Verses 12–17

Here is, I. The report made to David of the abuse Nabal had given to his messengers (1 Sam. 25:12): They turned their way. They showed their displeasure, as became them to do, by breaking off abruptly from such a churl, but prudently governed themselves so well as not to render railing for railing, not to call him as he deserved, much less to take by force what ought of right to have been given them, but came and told David that he might do as he thought fit. Christ’s servants, when they are thus abused, must leave it to him to plead his own cause and wait till he appear in it. The servant showed his lord what affronts he had received, but did not return them, Luke 14:21.

II. David’s hasty resolution hereupon. He girded on his sword, and ordered his men to do so too, to the number of 400, 1 Sam. 25:13. And what he said we are told, 1 Sam. 25:21, 22. 1. He repented of the kindness he had done to Nabal, and looked upon it as thrown away upon him.
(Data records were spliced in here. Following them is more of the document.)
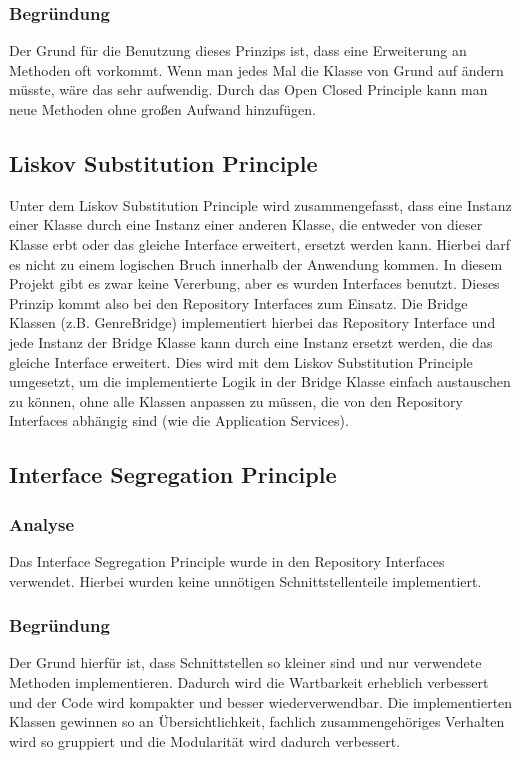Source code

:         \subsubsection{Begründung}
        Der Grund für die Benutzung dieses Prinzips ist, dass eine Erweiterung an Methoden oft vorkommt. Wenn man jedes Mal die Klasse von Grund auf ändern müsste, wäre das sehr aufwendig. Durch das Open Closed Principle kann man neue Methoden ohne großen Aufwand hinzufügen.

    \subsection{Liskov Substitution Principle}
        Unter dem Liskov Substitution Principle wird zusammengefasst, dass eine Instanz einer Klasse durch eine Instanz einer anderen Klasse, die entweder von dieser Klasse erbt oder das gleiche Interface erweitert, ersetzt werden kann. Hierbei darf es nicht zu einem logischen Bruch innerhalb der Anwendung kommen. In diesem Projekt gibt es zwar keine Vererbung, aber es wurden Interfaces benutzt. Dieses Prinzip kommt also bei den Repository Interfaces zum Einsatz. Die Bridge Klassen (z.B. GenreBridge) implementiert hierbei das Repository Interface und jede Instanz der Bridge Klasse kann durch eine Instanz ersetzt werden, die das gleiche Interface erweitert. Dies wird mit dem Liskov Substitution Principle umgesetzt, um die implementierte Logik in der Bridge Klasse einfach austauschen zu können, ohne alle Klassen anpassen zu müssen, die von den Repository Interfaces abhängig sind (wie die Application Services).

    \subsection{Interface Segregation Principle}
    
        \subsubsection{Analyse}
        Das Interface Segregation Principle wurde in den Repository Interfaces verwendet. Hierbei wurden keine unnötigen Schnittstellenteile implementiert.
        
        \subsubsection{Begründung}
        Der Grund hierfür ist, dass Schnittstellen so kleiner sind und nur verwendete Methoden implementieren. Dadurch wird die Wartbarkeit erheblich verbessert und der Code wird kompakter und besser wiederverwendbar. Die implementierten Klassen gewinnen so an Übersichtlichkeit, fachlich zusammengehöriges Verhalten wird so gruppiert und die Modularität wird dadurch verbessert.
He said, “surely in vain have I kept all that this fellow hath in the wilderness. I thought to oblige him and make him my friend, but I see it is to no purpose. He has no sense of gratitude, nor is he capable of receiving the impressions of a good turn, else he could not have used me thus. He hath requited me evil for good.” But, when we are thus requited, we should not repent of the good we have done, nor be backward to do good another time. God is kind to the evil and unthankful, and why may not we? 2. He determined to destroy Nabal and all that belonged to him, 1 Sam. 25:22. Here David did not act like himself. His resolution was bloody, to cut off all the males of Nabal’s house, and spare none, man nor man-child. The ratification of his resolution was passionate: So, and more also do to God (he was going to say to me, but that would better become Saul’s mouth, 1 Sam. 14:44; than David’s, and therefore he decently turns it off) to the enemies of David. Isa. this thy voice, O David? Can the man after God’s own heart speak thus unadvisedly with his lips? Has he been so long in the school of affliction, where he should have learned patience, and yet so passionate? Isa. this he who used to be dumb and deaf when he was reproached (Ps. 38:13), who but the other day spared him who sought his life, and yet now will not spare any thing that belongs to him who has only put an affront upon his messengers? He who at other times used to be calm and considerate is now put into such a heat by a few hard words that nothing will atone for them but the blood of a whole family. Lord, what is man! What are the best of men, when God leaves them to themselves, to try them, that they may know what is in their hearts? From Saul David expected injuries, and against those he was prepared and stood upon his guard, and so kept his temper; but from Nabal he expected kindness, and therefore the affront he gave him was a surprise to him, found him off his guard, and, by a sudden and unexpected attack, put him for the present into disorder. What need have we to pray, Lord, lead us not into temptation!

III. The account given of this matter to Abigail by one of the servants, who was more considerate than the rest, 1 Sam. 25:14. Had this servant spoken to Nabal, and shown him the danger he had exposed himself to by his own rudeness, he would have said, “Servants are now-a-days so saucy, and so apt to prescribe, that there is no enduring them,” and, it may be, would have turned him out of doors. But Abigail, being a woman of good understanding, took cognizance of the matter, even from her servant, who, 1. Did David justice in commending him and his men for their civility to Nabal’s shepherds, 1 Sam. 25:15, 16. “The men were very good to us, and, though they were themselves exposed, yet they protected us and were a wall unto us.” Those who do that which is good shall, one way or other, have the praise of the same. Nabal’s own servant will be a witness for David that he is a man of honour and conscience, whatever Nabal himself says of him. And, 2. He did Nabal no wrong in condemning him for his rudeness to David’s messengers: He railed on them (1 Sam. 25:14), he flew upon them (so the word is) with an intolerable rage; “for,” say they, “it is his usual practice, 1 Sam. 25:17. He is such a son of Belial, so very morose and intractable, that a man cannot speak to him but he flies into a passion immediately.” Abigail knew it too well herself. 3. He did Abigail and the whole family a kindness in making her sensible what was likely to be the consequence. He knew David so well that he had reason to think he would highly resent the affront, and perhaps had had information of David’s orders to his men to march that way; for he is very positive evil is determined against our master, and all his household, himself among the rest, would be involved in it. Therefore he desires his mistress to consider what was to be done for their common safety. They could not resist the force David would bring down upon them, nor had they time to send to Saul to protect them; something therefore must be done to pacify David.